Describe a banana. It's yellow, perhaps with some green edges. When peeled, it has a smooth, soft, mushy texture. It tastes sweet, maybe a little creamy.
And it smells like... well, it smells like a banana.
Every sense has its own "lexical field," a vast palette of dedicated descriptive words for colors, sounds, tastes, and textures. But smell? In English, there are only three dedicated smell words—stinky, fragrant, and musty—and the first two are more about the smeller's subjective experience than about the smelly thing itself.
...
Some scientists have taken this as evidence that humans have relegated smell to the sensory sidelines, while vision has taken center-field. It's a B-list sense, deemed by Darwin to be "of extremely slight service." Others have suggested that smells are inherently indescribable, and that "olfactory abstraction is impossible." Kant wrote that "Smell does not allow itself to be described, but only compared through similarity with another sense." Indeed, when Jean-Baptiste Grenouille, the protagonist of Perfume: The Story of a Murderer can unerringly identify smells, remember them, and mix and match them in his head, he seems disconcerting and supernatural to us, precisely because we suck so badly at those tasks.
Hunter-gatherer groups appear to have many more words for smell.
(Score: 0) by Anonymous Coward on Friday November 13 2015, @12:21PM
Color is one-dimensional spectrum perceived thru three color cones, but smell ... is so much dependent on chemical tolerance, all graduated, of smell sensory, so much more difficult to develop a semi-objective, semi-comprehensive set of gauge/vocabularies.
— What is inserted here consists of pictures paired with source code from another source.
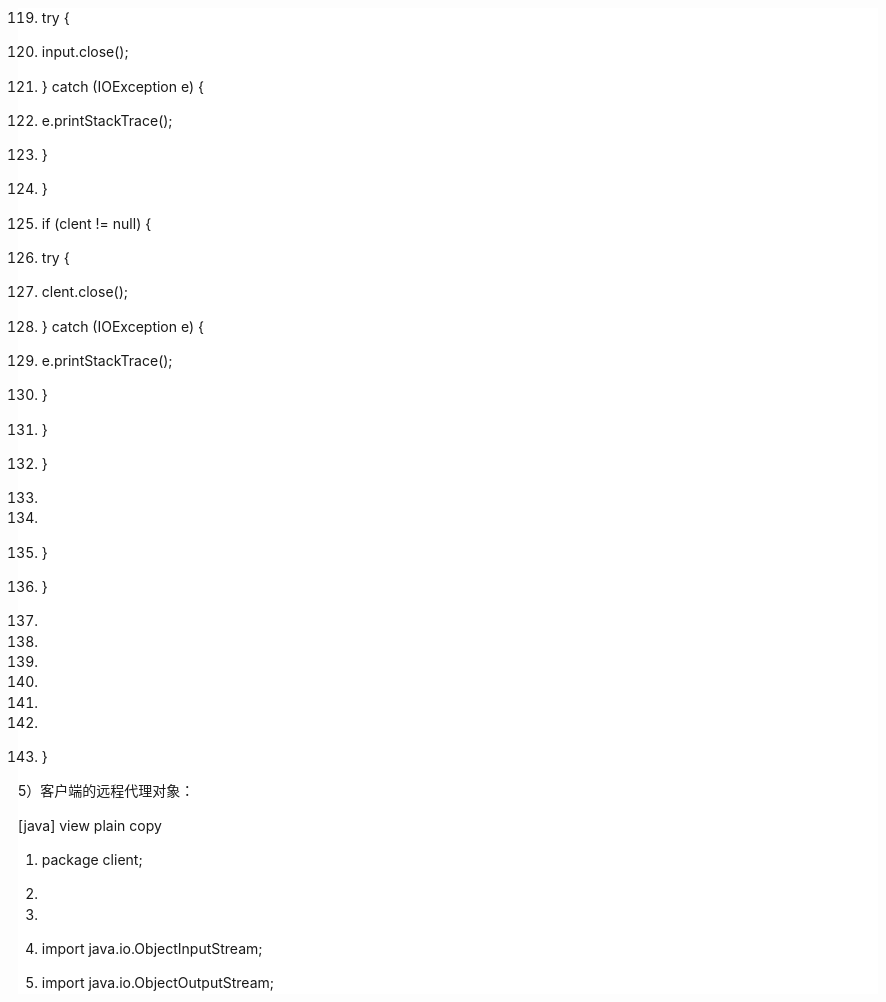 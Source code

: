 119.  try {  

120.  input.close();  

121.  } catch (IOException e) {  

122.  e.printStackTrace();  

123.  }  

124.  }  

125.  if (clent != null) {  

126.  try {  

127.  clent.close();  

128.  } catch (IOException e) {  

129.  e.printStackTrace();  

130.  }  

131.  }  

132.  }  

133.  

134.  

135.  }  

136.  }  

137.  

138.  

139.  

140.  

141.  

142.  

143.  }  





5）客户端的远程代理对象：

[java] view plain copy

1.  package client;  

2.  

3.  

4.  import java.io.ObjectInputStream;  

5.  import java.io.ObjectOutputStream;  

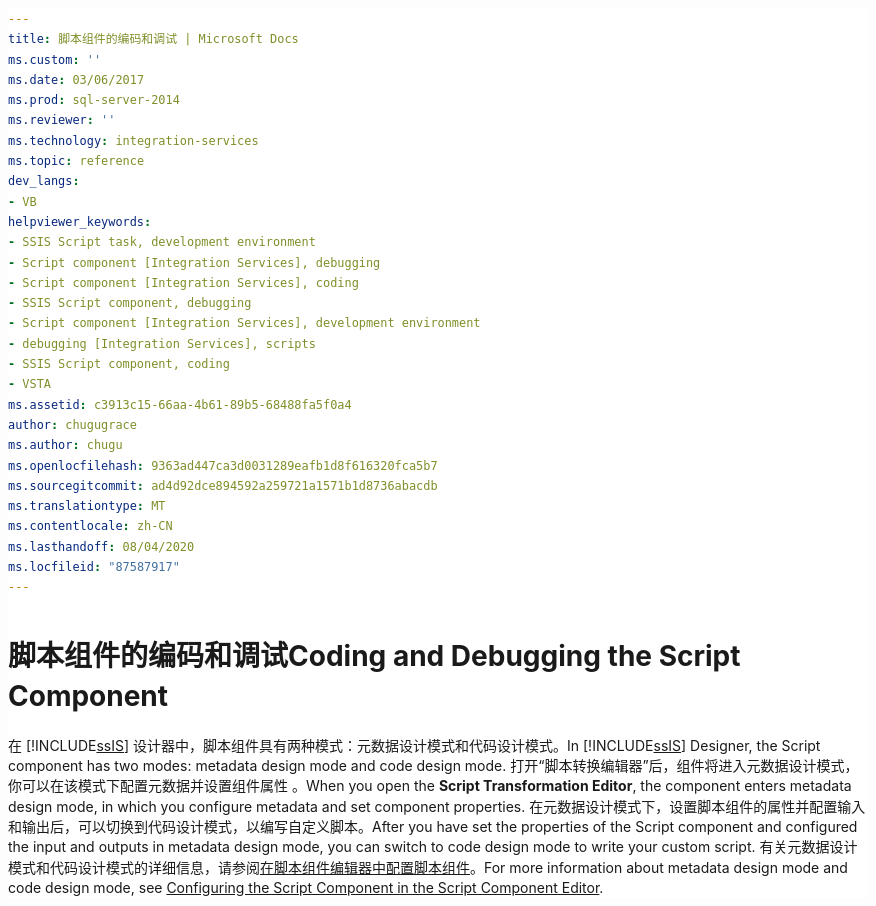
 ```yaml
---
title: 脚本组件的编码和调试 | Microsoft Docs
ms.custom: ''
ms.date: 03/06/2017
ms.prod: sql-server-2014
ms.reviewer: ''
ms.technology: integration-services
ms.topic: reference
dev_langs:
- VB
helpviewer_keywords:
- SSIS Script task, development environment
- Script component [Integration Services], debugging
- Script component [Integration Services], coding
- SSIS Script component, debugging
- Script component [Integration Services], development environment
- debugging [Integration Services], scripts
- SSIS Script component, coding
- VSTA
ms.assetid: c3913c15-66aa-4b61-89b5-68488fa5f0a4
author: chugugrace
ms.author: chugu
ms.openlocfilehash: 9363ad447ca3d0031289eafb1d8f616320fca5b7
ms.sourcegitcommit: ad4d92dce894592a259721a1571b1d8736abacdb
ms.translationtype: MT
ms.contentlocale: zh-CN
ms.lasthandoff: 08/04/2020
ms.locfileid: "87587917"
---
```

# <a name="coding-and-debugging-the-script-component"></a><span data-ttu-id="ba815-102">脚本组件的编码和调试</span><span class="sxs-lookup"><span data-stu-id="ba815-102">Coding and Debugging the Script Component</span></span>
  <span data-ttu-id="ba815-103">在 [!INCLUDE[ssIS](../../../includes/ssis-md.md)] 设计器中，脚本组件具有两种模式：元数据设计模式和代码设计模式。</span><span class="sxs-lookup"><span data-stu-id="ba815-103">In [!INCLUDE[ssIS](../../../includes/ssis-md.md)] Designer, the Script component has two modes: metadata design mode and code design mode.</span></span> <span data-ttu-id="ba815-104">打开“脚本转换编辑器”后，组件将进入元数据设计模式，你可以在该模式下配置元数据并设置组件属性  。</span><span class="sxs-lookup"><span data-stu-id="ba815-104">When you open the **Script Transformation Editor**, the component enters metadata design mode, in which you configure metadata and set component properties.</span></span> <span data-ttu-id="ba815-105">在元数据设计模式下，设置脚本组件的属性并配置输入和输出后，可以切换到代码设计模式，以编写自定义脚本。</span><span class="sxs-lookup"><span data-stu-id="ba815-105">After you have set the properties of the Script component and configured the input and outputs in metadata design mode, you can switch to code design mode to write your custom script.</span></span> <span data-ttu-id="ba815-106">有关元数据设计模式和代码设计模式的详细信息，请参阅[在脚本组件编辑器中配置脚本组件](configuring-the-script-component-in-the-script-component-editor.md)。</span><span class="sxs-lookup"><span data-stu-id="ba815-106">For more information about metadata design mode and code design mode, see [Configuring the Script Component in the Script Component Editor](configuring-the-script-component-in-the-script-component-editor.md).</span></span>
(Score: 2) by moondrake on Friday November 13 2015, @02:47PM
Yes it may be a bit more difficult. But I would like to disagree that colors are more simple just because on a low level, they are perceived through 3 color cones. My brain does not need to know that to see a color. I do not think of purple as a mixture of blue and red. I learned that at some point, but before that, i was simply taught that that particular color was named purple.
Google tells me we can distinguish millions of different colors. We do not have names for those (well, html does). Perhaps its because a color can more easily classified as "some kind of green". But I am not 100% convinced that odors could not be classified as some kind of xxx as well (there are actually several such systems in existence, some used professionally. But they are not universally taught).
(Score: 2) by hankwang on Friday November 13 2015, @08:55PM
I was trying to say that the amount of visual processing needed to recognize a shape is vastly more complex and would need vastly more brain capacity than what one would need to recognize a smell if you actually had the brain wired for it.